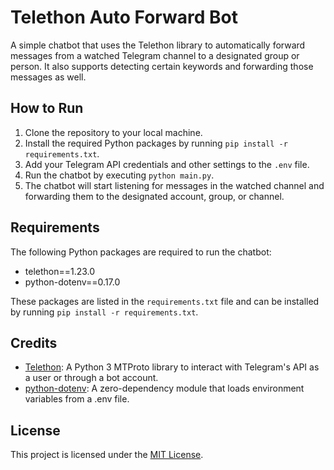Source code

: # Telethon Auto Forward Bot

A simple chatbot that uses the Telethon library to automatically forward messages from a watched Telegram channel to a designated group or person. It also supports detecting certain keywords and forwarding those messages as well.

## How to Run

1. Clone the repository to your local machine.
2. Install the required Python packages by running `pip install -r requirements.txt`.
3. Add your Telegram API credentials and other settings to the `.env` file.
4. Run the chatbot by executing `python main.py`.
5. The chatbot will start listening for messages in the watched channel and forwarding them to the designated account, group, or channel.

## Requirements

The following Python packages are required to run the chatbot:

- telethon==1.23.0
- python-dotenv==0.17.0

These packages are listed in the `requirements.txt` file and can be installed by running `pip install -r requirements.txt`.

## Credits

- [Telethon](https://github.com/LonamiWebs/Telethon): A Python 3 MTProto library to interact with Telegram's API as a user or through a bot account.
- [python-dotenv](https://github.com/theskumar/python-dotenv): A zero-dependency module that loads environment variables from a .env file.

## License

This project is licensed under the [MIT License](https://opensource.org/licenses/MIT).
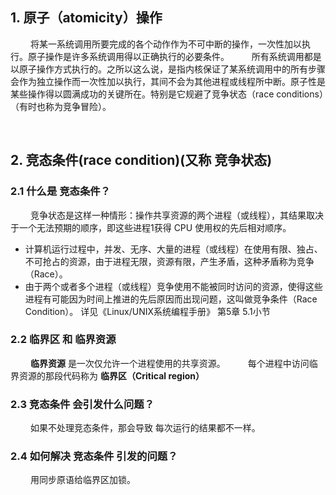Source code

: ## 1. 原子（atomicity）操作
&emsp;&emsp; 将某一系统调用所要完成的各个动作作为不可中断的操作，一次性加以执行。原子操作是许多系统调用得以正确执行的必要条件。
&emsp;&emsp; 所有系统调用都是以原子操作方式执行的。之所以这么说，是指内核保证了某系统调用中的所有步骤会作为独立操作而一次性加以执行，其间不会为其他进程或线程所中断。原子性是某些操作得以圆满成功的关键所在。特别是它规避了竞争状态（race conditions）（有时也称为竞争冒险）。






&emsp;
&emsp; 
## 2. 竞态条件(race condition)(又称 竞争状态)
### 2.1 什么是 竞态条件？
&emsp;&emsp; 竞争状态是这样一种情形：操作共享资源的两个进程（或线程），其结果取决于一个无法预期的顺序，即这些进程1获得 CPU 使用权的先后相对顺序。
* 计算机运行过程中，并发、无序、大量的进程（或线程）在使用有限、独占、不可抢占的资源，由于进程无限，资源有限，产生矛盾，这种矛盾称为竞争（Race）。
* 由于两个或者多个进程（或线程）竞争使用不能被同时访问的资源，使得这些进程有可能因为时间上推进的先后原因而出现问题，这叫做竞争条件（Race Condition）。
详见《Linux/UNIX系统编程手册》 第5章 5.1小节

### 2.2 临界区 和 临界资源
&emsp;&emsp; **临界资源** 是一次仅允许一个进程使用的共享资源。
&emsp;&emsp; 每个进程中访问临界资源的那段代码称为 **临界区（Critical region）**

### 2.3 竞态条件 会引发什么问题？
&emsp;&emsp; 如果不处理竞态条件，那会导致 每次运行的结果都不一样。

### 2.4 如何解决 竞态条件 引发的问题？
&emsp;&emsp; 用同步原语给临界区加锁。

--

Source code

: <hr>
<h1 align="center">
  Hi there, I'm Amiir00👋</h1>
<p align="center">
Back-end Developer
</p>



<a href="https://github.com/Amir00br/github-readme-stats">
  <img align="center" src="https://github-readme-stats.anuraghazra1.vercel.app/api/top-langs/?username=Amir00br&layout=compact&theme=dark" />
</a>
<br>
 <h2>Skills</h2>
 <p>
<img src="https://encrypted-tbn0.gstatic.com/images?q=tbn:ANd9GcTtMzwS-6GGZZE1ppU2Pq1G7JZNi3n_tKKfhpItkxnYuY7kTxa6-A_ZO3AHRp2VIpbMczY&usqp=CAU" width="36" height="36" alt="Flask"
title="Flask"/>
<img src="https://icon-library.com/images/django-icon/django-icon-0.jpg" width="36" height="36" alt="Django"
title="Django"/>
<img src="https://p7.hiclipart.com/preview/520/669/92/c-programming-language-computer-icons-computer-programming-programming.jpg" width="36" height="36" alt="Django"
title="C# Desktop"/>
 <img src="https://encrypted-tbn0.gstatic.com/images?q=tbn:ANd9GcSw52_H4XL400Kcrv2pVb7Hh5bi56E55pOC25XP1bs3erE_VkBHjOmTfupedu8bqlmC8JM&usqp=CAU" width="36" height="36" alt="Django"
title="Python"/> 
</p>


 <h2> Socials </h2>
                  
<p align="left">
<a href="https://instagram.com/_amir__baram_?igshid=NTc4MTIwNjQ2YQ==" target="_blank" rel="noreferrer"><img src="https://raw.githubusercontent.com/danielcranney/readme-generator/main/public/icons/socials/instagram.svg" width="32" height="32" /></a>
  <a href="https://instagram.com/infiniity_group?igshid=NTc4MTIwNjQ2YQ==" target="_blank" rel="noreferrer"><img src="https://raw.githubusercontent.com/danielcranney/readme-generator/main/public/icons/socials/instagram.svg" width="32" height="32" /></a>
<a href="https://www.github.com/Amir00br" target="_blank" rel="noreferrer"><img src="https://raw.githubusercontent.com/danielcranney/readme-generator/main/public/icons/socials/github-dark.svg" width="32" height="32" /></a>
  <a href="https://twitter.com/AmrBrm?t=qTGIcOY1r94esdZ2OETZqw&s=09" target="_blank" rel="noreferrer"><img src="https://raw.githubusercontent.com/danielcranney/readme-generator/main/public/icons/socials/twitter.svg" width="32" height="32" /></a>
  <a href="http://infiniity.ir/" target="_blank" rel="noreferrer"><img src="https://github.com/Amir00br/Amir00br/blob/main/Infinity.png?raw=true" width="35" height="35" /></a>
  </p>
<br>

### WHAT IS NEEDED
What you give back should be only the lines of the records above, starting at the line with "5. The chatbot" and ending at the line with "- [Telethon](https://github.com/LonamiWebs/Telethon): A", restated word for word.

### RESULT FOR THIS TASK
5. The chatbot will start listening for messages in the watched channel and forwarding them to the designated account, group, or channel.

## Requirements

The following Python packages are required to run the chatbot:

- telethon==1.23.0
- python-dotenv==0.17.0

These packages are listed in the `requirements.txt` file and can be installed by running `pip install -r requirements.txt`.

## Credits

- [Telethon](https://github.com/LonamiWebs/Telethon): A Python 3 MTProto library to interact with Telegram's API as a user or through a bot account.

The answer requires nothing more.